** Source data follows **
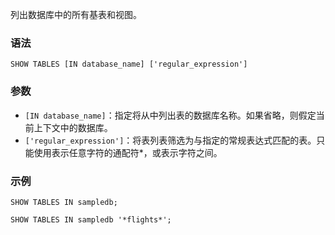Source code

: 列出数据库中的所有基表和视图。
### 语法
```
SHOW TABLES [IN database_name] ['regular_expression']
```
### 参数 
- `[IN database_name]`：指定将从中列出表的数据库名称。如果省略，则假定当前上下文中的数据库。
- `['regular_expression']`：将表列表筛选为与指定的常规表达式匹配的表。只能使用表示任意字符的通配符\*，或表示字符之间。

### 示例
```
SHOW TABLES IN sampledb;
```
```
SHOW TABLES IN sampledb '*flights*';
```

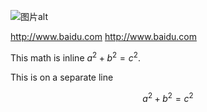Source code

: ![图片alt](http://wangyang-bucket.oss-cn-beijing.aliyuncs.com/cms/image/1591273150892_1591273151160.png)


<http://www.baidu.com>
<http://www.baidu.com>

This math is inline $`a^2+b^2=c^2`$.

This is on a separate line

```math
a^2+b^2=c^2
```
** End of Source data **
Task directions:
Give back every entry verbatim. No pictures belong in the copy.

Reply:
Source code

: 列出数据库中的所有基表和视图。
### 语法
```
SHOW TABLES [IN database_name] ['regular_expression']
```
### 参数 
- `[IN database_name]`：指定将从中列出表的数据库名称。如果省略，则假定当前上下文中的数据库。
- `['regular_expression']`：将表列表筛选为与指定的常规表达式匹配的表。只能使用表示任意字符的通配符\*，或表示字符之间。

### 示例
```
SHOW TABLES IN sampledb;
```
```
SHOW TABLES IN sampledb '*flights*';
```

Source code

: ![图片alt](http://wangyang-bucket.oss-cn-beijing.aliyuncs.com/cms/image/1591273150892_1591273151160.png)


<http://www.baidu.com>
<http://www.baidu.com>

This math is inline $`a^2+b^2=c^2`$.

This is on a separate line

```math
a^2+b^2=c^2
```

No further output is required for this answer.